Alors que le titre original de La douceur de nos champs de bataille (Where Reasons End) vient d’une autre écrivaine.
Oui, d’un poème d’Elizabeth Bishop, poème qui est en fait une dispute. Parce que mon livre est une longue dispute entre Nikolai et sa mère. J’aimais le titre Where my reasons end, mais j’ai enlevé le « my » [1].
Vous n’étiez pas écrivain quand vous êtes arrivée aux États-Unis à vingt-quatre ans.
J’étais immunologue et je m’ennuyais. J’étais doctorante, mais j’avais peur de gâcher ma vie, donc j’ai arrêté mes études et j’ai travaillé dans un hôpital avant de devenir écrivain.
Dans ce livre, vous faites montre d’une passion pour l’étymologie. À ce moment précis de notre entretien, quel est le premier mot qui vous vient à l’esprit ?
« Immunologie ». Il vient du mot « immune » qui veut dire « anti-self » en quelque sorte, ou « libéré de douleur ».
L’immunologie s’occupe du système immunitaire, qui défend le corps contre les attaques. C’est l’envers du suicide.
En effet, le suicide, c’est quand le cerveau s’attaque lui-même, c’est une sorte d’immunodéficience du cerveau. C’est le sujet de Cher ami.
Est-ce votre penchant suicidaire qui explique votre intérêt pour l’immunologie ?
Je crois que c’est une coïncidence.
Après « immunologie », y a-t-il un deuxième mot qui vous vienne à l’esprit ?
« Content » ou « contentement ». Il vient du latin pour « contenir » ou « maintenir ensemble » : c’est curieux, on dit : « je vous souhaite une vie heureuse » mais jamais « une vie contente », alors qu’il y a cette notion de tout contenir.
Dans votre livre, le mot qui m’a le plus frappé est « hanter ».
Oui, il renvoie à une vieille maison, donc si on est hanté par quelque chose, au fond il s’agit d’une vieille maison, ou c’est parce qu’on n’a plus de demeure.
Dans Cher ami, vous écrivez que vous récusez le principe de l’autobiographie.
Je n’aime pas le « je ».
Apparemment, le « je » n’existe pas en chinois ?
Si, il existe en chinois, mais on n’est pas obligé de l’employer sans cesse.
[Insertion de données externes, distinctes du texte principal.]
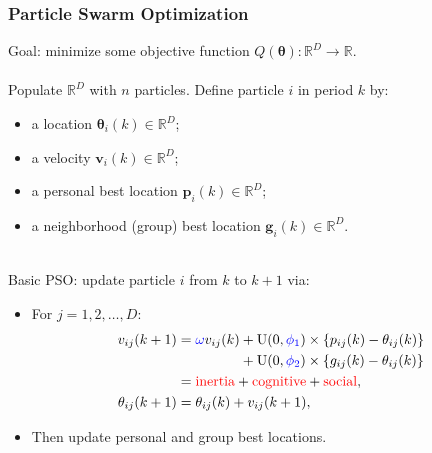 \documentclass[xcolor=dvipsnames]{beamer}
\begin{document}
\begin{frame}
\frametitle{Particle Swarm Optimization}
Goal: minimize some objective function $Q(\bm{\theta}): \mathbb{R}^D \to \mathbb{R}$.\\~\\
Populate $\mathbb{R}^D$ with $n$ particles. Define particle $i$ in period $k$ by:
\begin{itemize}
\item a {\color{red}location} \hfill $\bm{\theta}_i(k)\in \mathbb{R}^D$;\hspace{2.5cm}\phantom{.}
\item a {\color{red}velocity} \hfill $\bm{v}_i(k) \in \mathbb{R}^D$;\hspace{2.5cm}\phantom{.}
\item a {\color{red}personal best} location \hfill $\bm{p}_i(k) \in \mathbb{R}^D$;\hspace{2.5cm}\phantom{.}
\item a {\color{red}neighborhood (group) best} location \hfill $\bm{g}_i(k) \in \mathbb{R}^D$.\hspace{2.5cm}\phantom{.} \\~\\
\end{itemize}

\pause

Basic PSO: update particle $i$ from $k$ to $k+1$ via: \\
\begin{itemize}
\item  For $j=1,2,\dots,D$:
\begin{align*}
v_{ij}(k+1) &= {\color{blue}\omega} v_{ij}(k) +  \mathrm{U}(0,{\color{blue}\phi_1})\times\{p_{ij}(k) - \theta_{ij}(k)\} \\
     &\;\phantom{= \omega v_{ij}(k)}+  \mathrm{U}(0,{\color{blue}\phi_2})\times\{g_{ij}(k) - \theta_{ij}(k)\}\\
& = \mbox{{\color{red}inertia}} + \mbox{{\color{red}cognitive}} + \mbox{{\color{red}social}},\\
\theta_{ij}(k+1) &= \theta_{ij}(k) + v_{ij}(k+1),
\end{align*}
\item Then update personal and group best locations.
\end{itemize}
\end{frame}
\end{document}
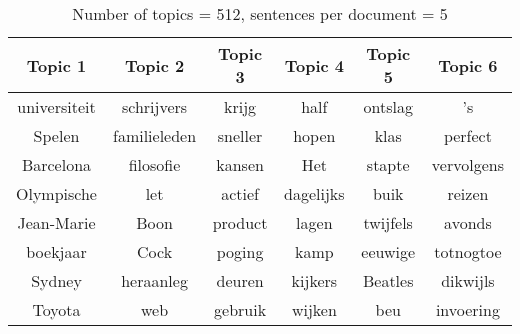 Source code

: \begin{table}[H]
\centering
\caption[Number of topics = 512, sentences per document = 5]{Number of topics = 512, sentences per document = 5}
\label{tab:topics_512_5}
\begin{tabular}{|c|c|c|c|c|c|}
\hline
Topic 1 & Topic 2 & Topic 3 & Topic 4 & Topic 5 & Topic 6 \\ \hline \hline
universiteit & schrijvers & krijg & half & ontslag & 's\\
Spelen & familieleden & sneller & hopen & klas & perfect\\
Barcelona & filosofie & kansen & Het & stapte & vervolgens\\
Olympische & let & actief & dagelijks & buik & reizen\\
Jean-Marie & Boon & product & lagen & twijfels & avonds\\
boekjaar & Cock & poging & kamp & eeuwige & totnogtoe\\
Sydney & heraanleg & deuren & kijkers & Beatles & dikwijls\\
Toyota & web & gebruik & wijken & beu & invoering\\
\hline
\end{tabular}
\end{table}
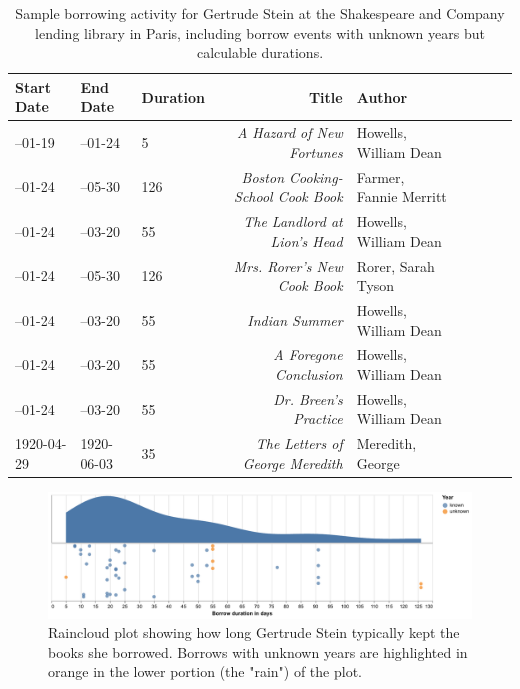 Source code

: \documentclass{anthology-ch}         %
\begin{document}
\begin{table}[h]
  \centering 
  \begin{tabular}{lllrllrrl}
    \toprule
    Start Date & End Date & Duration & Title & Author \\ 
    \midrule
--01-19 & --01-24 & 5 & \textit{A Hazard of New Fortunes} & Howells, William Dean \\
--01-24 & --05-30 & 126 & \textit{Boston Cooking-School Cook Book} & Farmer, Fannie Merritt \\
--01-24 & --03-20 & 55 & \textit{The Landlord at Lion's Head} & Howells, William Dean \\
--01-24 & --05-30 & 126 & \textit{Mrs. Rorer's New Cook Book} & Rorer, Sarah Tyson \\
--01-24 & --03-20 & 55 & \textit{Indian Summer} & Howells, William Dean \\
--01-24 & --03-20 & 55 & \textit{A Foregone Conclusion} & Howells, William Dean \\
--01-24 & --03-20 & 55 & \textit{Dr. Breen's Practice} & Howells, William Dean \\
1920-04-29 & 1920-06-03 & 35 & \textit{The Letters of George Meredith} & Meredith, George \\
    \bottomrule
  \end{tabular}
  \caption{Sample borrowing activity for Gertrude Stein at the Shakespeare and Company lending library in Paris, including borrow events with unknown years but calculable durations.}
  \label{tab:stein-borrowing}
\end{table}



\begin{figure}[t!]
  \centering
  \includegraphics[width=\linewidth]{assets/shxco_stein_borrows.pdf}
  \caption{Raincloud plot showing how long Gertrude Stein typically kept the books
she borrowed.  Borrows with unknown years are highlighted in orange in the lower portion (the "rain") of the plot. }
  \label{fig:stein-borrow-raincloud}
\end{figure}
\end{document}
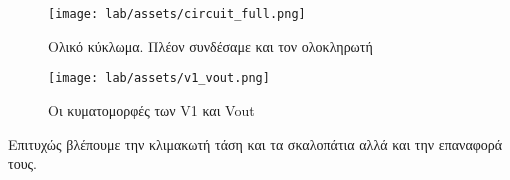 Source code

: \documentclass[12pt, a4paper]{article}
\begin{document}
\begin{figure}[h!]
    \centering
	\texttt{[image: lab/assets/circuit\_full.png]}
	\caption{Ολικό κύκλωμα. Πλέον συνδέσαμε και τον ολοκληρωτή}
\end{figure}


\begin{figure}[h!]
    \centering
	\texttt{[image: lab/assets/v1\_vout.png]}
	\caption{Οι κυματομορφές των V1 και Vout}
\end{figure}

Επιτυχώς βλέπουμε την κλιμακωτή τάση και τα σκαλοπάτια αλλά και την επαναφορά τους.
\end{document}
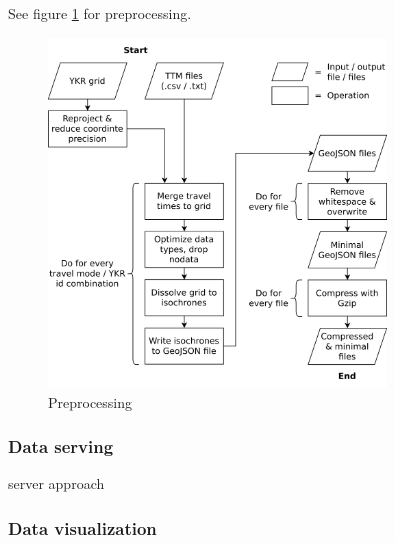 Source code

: 



See figure \ref{fig:preprocessing} for preprocessing.

\begin{figure}[H]
	\centering
	\includegraphics[width=0.8\textwidth]{visual/figures/diagrams/preprocessing.png}
	\caption{Preprocessing}
	\label{fig:preprocessing}
\end{figure}

\subsubsection{Data serving}
server approach





\subsubsection{Data visualization}

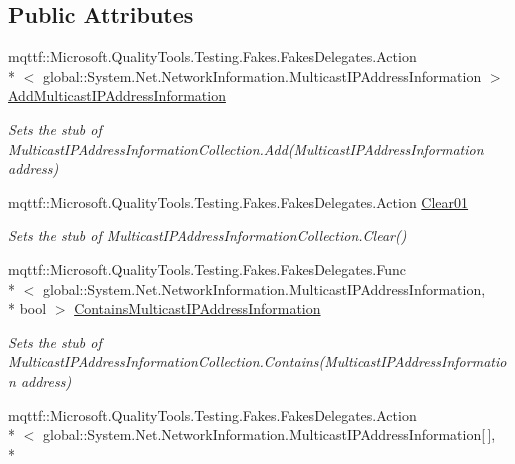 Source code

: \subsection*{Public Attributes}
\begin{DoxyCompactItemize}
\item 
mqttf\-::\-Microsoft.\-Quality\-Tools.\-Testing.\-Fakes.\-Fakes\-Delegates.\-Action\\*
$<$ global\-::\-System.\-Net.\-Network\-Information.\-Multicast\-I\-P\-Address\-Information $>$ \hyperlink{class_system_1_1_net_1_1_network_information_1_1_fakes_1_1_stub_multicast_i_p_address_information_collection_a63b557fc15598076c83d2812e9af5eed}{Add\-Multicast\-I\-P\-Address\-Information}
\begin{DoxyCompactList}\small\item\em Sets the stub of Multicast\-I\-P\-Address\-Information\-Collection.\-Add(\-Multicast\-I\-P\-Address\-Information address)\end{DoxyCompactList}\item 
mqttf\-::\-Microsoft.\-Quality\-Tools.\-Testing.\-Fakes.\-Fakes\-Delegates.\-Action \hyperlink{class_system_1_1_net_1_1_network_information_1_1_fakes_1_1_stub_multicast_i_p_address_information_collection_ae9d4bfd16c4dd6411ca37b5b451a81b8}{Clear01}
\begin{DoxyCompactList}\small\item\em Sets the stub of Multicast\-I\-P\-Address\-Information\-Collection.\-Clear()\end{DoxyCompactList}\item 
mqttf\-::\-Microsoft.\-Quality\-Tools.\-Testing.\-Fakes.\-Fakes\-Delegates.\-Func\\*
$<$ global\-::\-System.\-Net.\-Network\-Information.\-Multicast\-I\-P\-Address\-Information, \\*
bool $>$ \hyperlink{class_system_1_1_net_1_1_network_information_1_1_fakes_1_1_stub_multicast_i_p_address_information_collection_af6318fc75b7af87b850af01169d6a15d}{Contains\-Multicast\-I\-P\-Address\-Information}
\begin{DoxyCompactList}\small\item\em Sets the stub of Multicast\-I\-P\-Address\-Information\-Collection.\-Contains(\-Multicast\-I\-P\-Address\-Information address)\end{DoxyCompactList}\item 
mqttf\-::\-Microsoft.\-Quality\-Tools.\-Testing.\-Fakes.\-Fakes\-Delegates.\-Action\\*
$<$ global\-::\-System.\-Net.\-Network\-Information.\-Multicast\-I\-P\-Address\-Information\mbox{[}$\,$\mbox{]}, \\*

\end{DoxyCompactItemize}
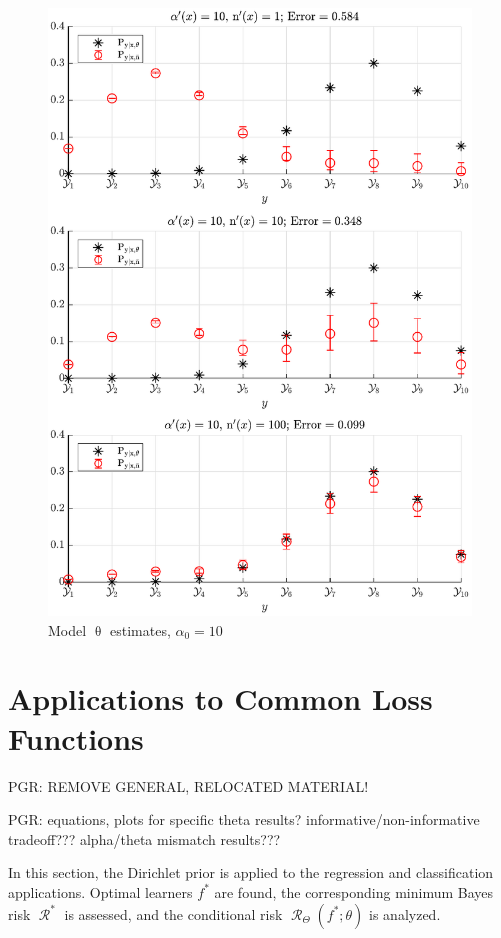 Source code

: \documentclass[12pt]{report}
\DeclareMathOperator{\Rcal}{\mathcal{R}}
\begin{document}
\begin{figure}
\centering
\includegraphics[width=0.7\linewidth]{P_yx_error_a0_10.pdf}
\caption{Model $\uptheta$ estimates, $\alpha_0 = 10$}
\label{fig:P_yx_error_a0_10}
\end{figure}























\newpage



\section{Applications to Common Loss Functions}

PGR: REMOVE GENERAL, RELOCATED MATERIAL!

PGR: equations, plots for specific theta results? informative/non-informative tradeoff??? alpha/theta mismatch results???

In this section, the Dirichlet prior is applied to the regression and classification applications. Optimal learners $f^*$ are found,  the corresponding minimum Bayes risk $\Rcal^*$ is assessed, and the conditional risk $\Rcal_{\Theta}(f^*;\theta)$ is analyzed.
\end{document}
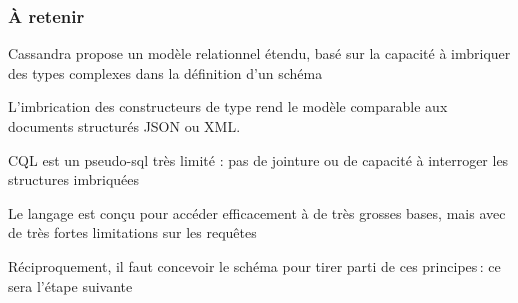 \begin{frame}[fragile]
\frametitle{À retenir}

\begin{redbullet}
   \item Cassandra propose un modèle relationnel étendu, basé sur la capacité à imbriquer
     des types complexes dans la définition d'un schéma
   \item L'imbrication des constructeurs de type
   rend le modèle comparable aux documents structurés JSON ou XML.
   \item CQL est un pseudo-sql très limité : pas de jointure ou de capacité
       à interroger les structures imbriquées
   \item Le langage est conçu  pour accéder \alert{efficacement} à de très grosses
      bases, mais avec de très fortes limitations sur les requêtes
   \item Réciproquement, il faut concevoir le schéma pour tirer parti
   de ces principes\,: ce sera l'étape suivante
\end{redbullet}

\end{frame}
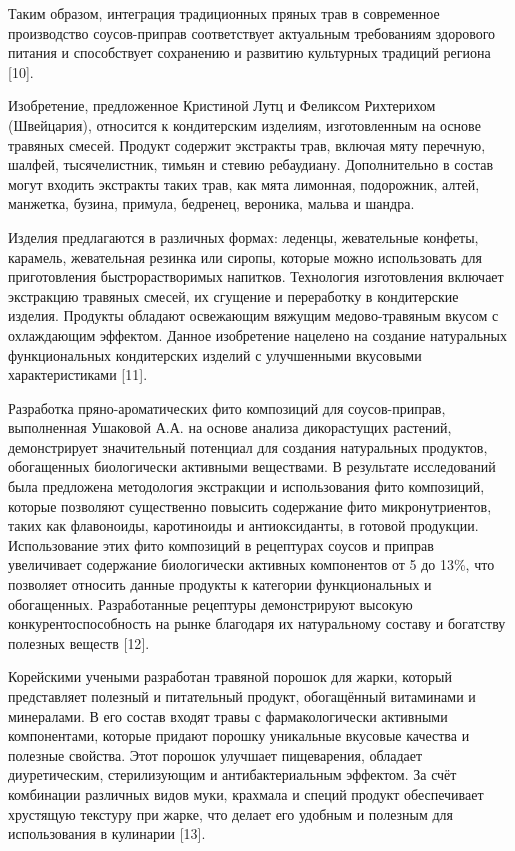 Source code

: \begin{multicols}{2}
Таким образом, интеграция традиционных пряных трав в современное
производство соусов-приправ соответствует актуальным требованиям
здорового питания и способствует сохранению и развитию культурных
традиций региона {[}10{]}.

Изобретение, предложенное Кристиной Лутц и Феликсом Рихтерихом
(Швейцария), относится к кондитерским изделиям, изготовленным на основе
травяных смесей. Продукт содержит экстракты трав, включая мяту перечную,
шалфей, тысячелистник, тимьян и стевию ребаудиану. Дополнительно в
состав могут входить экстракты таких трав, как мята лимонная,
подорожник, алтей, манжетка, бузина, примула, бедренец, вероника, мальва
и шандра.

Изделия предлагаются в различных формах: леденцы, жевательные конфеты,
карамель, жевательная резинка или сиропы, которые можно использовать для
приготовления быстрорастворимых напитков. Технология изготовления
включает экстракцию травяных смесей, их сгущение и переработку в
кондитерские изделия. Продукты обладают освежающим вяжущим
медово-травяным вкусом с охлаждающим эффектом. Данное изобретение
нацелено на создание натуральных функциональных кондитерских изделий с
улучшенными вкусовыми характеристиками {[}11{]}.

Разработка пряно-ароматических фито композиций для соусов-приправ,
выполненная Ушаковой А.А. на основе анализа дикорастущих растений,
демонстрирует значительный потенциал для создания натуральных продуктов,
обогащенных биологически активными веществами. В результате исследований
была предложена методология экстракции и использования фито композиций,
которые позволяют существенно повысить содержание фито микронутриентов,
таких как флавоноиды, каротиноиды и антиоксиданты, в готовой продукции.
Использование этих фито композиций в рецептурах соусов и приправ
увеличивает содержание биологически активных компонентов от 5 до 13\%,
что позволяет относить данные продукты к категории функциональных и
обогащенных. Разработанные рецептуры демонстрируют высокую
конкурентоспособность на рынке благодаря их натуральному составу и
богатству полезных веществ {[}12{]}.

Корейскими учеными разработан травяной порошок для жарки, который
представляет полезный и питательный продукт, обогащённый витаминами и
минералами. В его состав входят травы с фармакологически активными
компонентами, которые придают порошку уникальные вкусовые качества и
полезные свойства. Этот порошок улучшает пищеварения, обладает
диуретическим, стерилизующим и антибактериальным эффектом. За счёт
комбинации различных видов муки, крахмала и специй продукт обеспечивает
хрустящую текстуру при жарке, что делает его удобным и полезным для
использования в кулинарии {[}13{]}.


\end{multicols}
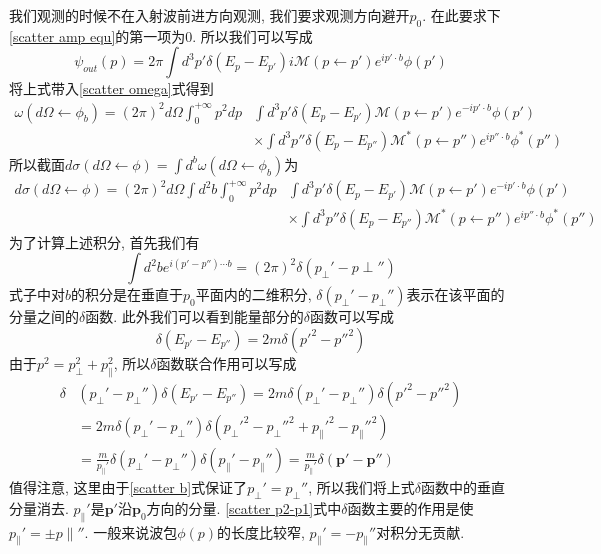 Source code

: \documentclass[a4paper,11pt]{book}
\begin{document}
我们观测的时候不在入射波前进方向观测, 我们要求观测方向避开$p_0$. 在此要求下\eqref{scatter amp equ}的第一项为$0$. 所以我们可以写成
\begin{equation}
  \psi_{out}(p)=2\pi\int d^3p'\delta(E_p-E_{p'})i\mathcal{M}(p\leftarrow p')e^{ip'\cdot b}\phi(p')
\end{equation}
将上式带入\eqref{scatter omega}式得到
\begin{equation}
  \begin{split}
     \omega(d\Omega\leftarrow\phi_b)=(2\pi)^2d\Omega\int_{0}^{+\infty}p^2dp&\int d^3p'\delta(E_p-E_{p'})\mathcal{M}(p\leftarrow p')e^{-ip'\cdot b}\phi(p')\\
       &\times\int d^3p''\delta(E_p-E_{p''})\mathcal{M}^*(p\leftarrow p'')e^{ip''\cdot b}\phi^*(p'')
  \end{split}
\end{equation}
所以截面$d\sigma(d\Omega\leftarrow\phi)=\int d^b\omega(d\Omega\leftarrow\phi_b)$为
\begin{equation}\label{scatter D}
  \begin{split}
     d\sigma(d\Omega\leftarrow\phi)=(2\pi)^2d\Omega\int d^2b\int_{0}^{+\infty}p^2dp&\int d^3p'\delta(E_p-E_{p'})\mathcal{M}(p\leftarrow p')e^{-ip'\cdot b}\phi(p')\\
       &\times\int d^3p''\delta(E_p-E_{p''})\mathcal{M}^*(p\leftarrow p'')e^{ip''\cdot b}\phi^*(p'')
  \end{split}
\end{equation}
为了计算上述积分, 首先我们有
\begin{equation}\label{scatter b}
  \int d^2b e^{i(p'-p'')\cdots b}=(2\pi)^2\delta(p_\perp'-p\perp'')
\end{equation}
式子中对$b$的积分是在垂直于$p_0$平面内的二维积分, $\delta(p_\perp'-p_\perp'')$表示在该平面的分量之间的$\delta$函数. 此外我们可以看到能量部分的$\delta$函数可以写成
\begin{equation}\label{scatter p2-p1}
  \delta(E_{p'}-E_{p''})=2m\delta(p'^2-p''^2)
\end{equation}
由于$p^2=p_\perp^2+p_\parallel^2$, 所以$\delta$函数联合作用可以写成
\begin{equation}
  \begin{split}
     \delta&(p_\perp'-p_\perp'')\delta(E_{p'}-E_{p''})=2m\delta(p_\perp'-p_\perp'')\delta(p'^2-p''^2)\\
       &=2m\delta(p_\perp'-p_\perp'')\delta(p_\perp'^2-p_\perp''^2+p_\parallel'^2-p_\parallel''^2)\\
       &=\frac{m}{p_\parallel'}\delta(p_\perp'-p_\perp'')\delta(p_\parallel'-p_\parallel'')=\frac{m}{p_\parallel'}\delta(\mathbf{p'}-\mathbf{p''})
  \end{split}
\end{equation}
值得注意, 这里由于\eqref{scatter b}式保证了$p_\perp'=p_\perp''$, 所以我们将上式$\delta$函数中的垂直分量消去. $p_\parallel'$是$\mathbf{p'}$沿$\mathbf{p}_0$方向的分量. \eqref{scatter p2-p1}式中$\delta$函数主要的作用是使$p_\parallel'=\pm p\parallel''$. 一般来说波包$\phi(p)$的长度比较窄, $p_\parallel'=-p_\parallel''$对积分无贡献.
\end{document}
Lorsque je considère le travail de mes étudiants, je suis choquée par le nombre de phrases qui commencent par «je». Ce terme est un peu mélodramatique, et donc mon écriture autobiographique s’oppose au « je ».
C’est-à-dire ?
J’emploie la troisième personne.
Cette obsession de la première personne serait-elle l’expression ultime de la culture américaine ?
Dans la société américaine, l’individuel occupe une place très importante. Les Américains réfléchissent beaucoup sur l’identité ; tout le monde porte ce « je » sur les épaules. Et souvent leurs « je » se ressemblent, les gens ne sont pas si différents les uns des autres, nous ne sommes pas si brillamment individuels.
Les Américains sont-ils particulièrement conformistes ?
Aux États-Unis, il y a une pression à être soi-même, à condition qu’on soit exactement comme les autres Américains.
Écrivez-vous pour un public américain ?
J’écris pour mes deux meilleures amies : Brigid Hughes, rédactrice en chef de A Public Space, et Amy Leach. Amy est complètement différente de Brigid, qui comme éditrice lit beaucoup de littérature contemporaine. Tandis qu’Amy lit John Donne et Jane Austen et des auteurs morts. Donc si mes textes arrivent à attraper son regard…
Rachel Cusk a écrit que votre écriture était la « falsification d’une sensibilité européenne ».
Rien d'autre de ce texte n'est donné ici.